What to do | Would you write out every record that follows exactly, with the pictures left out?

━━━━━━━━━━━━━━━━

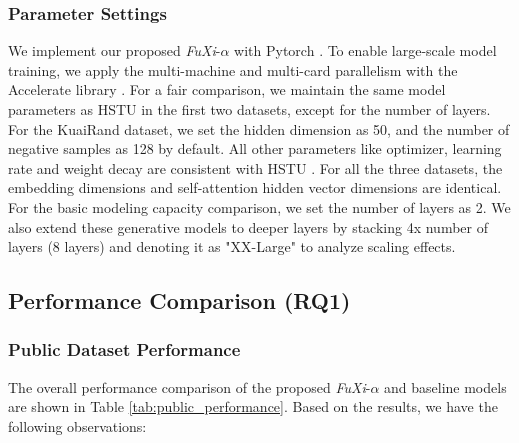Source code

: \subsubsection{Parameter Settings}
We implement our proposed \textit{FuXi}-$\alpha$ with Pytorch \cite{paszke2019pytorch}.
To enable large-scale model training, we apply the multi-machine and multi-card parallelism with the Accelerate library \cite{kotter2012accelerate}.
For a fair comparison, we maintain the same model parameters as HSTU \cite{zhai2024actions} in the first two datasets,
except for the number of layers.
For the KuaiRand dataset, we set the hidden dimension as 50, and the number of negative samples as 128 by default.
All other parameters like optimizer, learning rate and weight decay are consistent with HSTU \cite{zhai2024actions}.
For all the three datasets, the embedding dimensions and self-attention hidden vector dimensions are identical.
For the basic modeling capacity comparison, we set the number of layers as 2.
We also extend these generative models to deeper layers by stacking 4x number of layers (8 layers) and denoting it as "XX-Large" to analyze scaling effects.

\subsection{Performance Comparison  (RQ1)}\label{PerformanceComparison}
\subsubsection{Public Dataset Performance}
The overall performance comparison of the proposed \textit{FuXi}-$\alpha$ and baseline models are shown in Table \ref{tab:public_performance}.
Based on the results, we have the following observations:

━━━━━━━━━━━━━━━━

Task output |
Source code

: \subsubsection{Parameter Settings}
We implement our proposed \textit{FuXi}-$\alpha$ with Pytorch \cite{paszke2019pytorch}.
To enable large-scale model training, we apply the multi-machine and multi-card parallelism with the Accelerate library \cite{kotter2012accelerate}.
For a fair comparison, we maintain the same model parameters as HSTU \cite{zhai2024actions} in the first two datasets,
except for the number of layers.
For the KuaiRand dataset, we set the hidden dimension as 50, and the number of negative samples as 128 by default.
All other parameters like optimizer, learning rate and weight decay are consistent with HSTU \cite{zhai2024actions}.
For all the three datasets, the embedding dimensions and self-attention hidden vector dimensions are identical.
For the basic modeling capacity comparison, we set the number of layers as 2.
We also extend these generative models to deeper layers by stacking 4x number of layers (8 layers) and denoting it as "XX-Large" to analyze scaling effects.

\subsection{Performance Comparison  (RQ1)}\label{PerformanceComparison}
\subsubsection{Public Dataset Performance}
The overall performance comparison of the proposed \textit{FuXi}-$\alpha$ and baseline models are shown in Table \ref{tab:public_performance}.
Based on the results, we have the following observations:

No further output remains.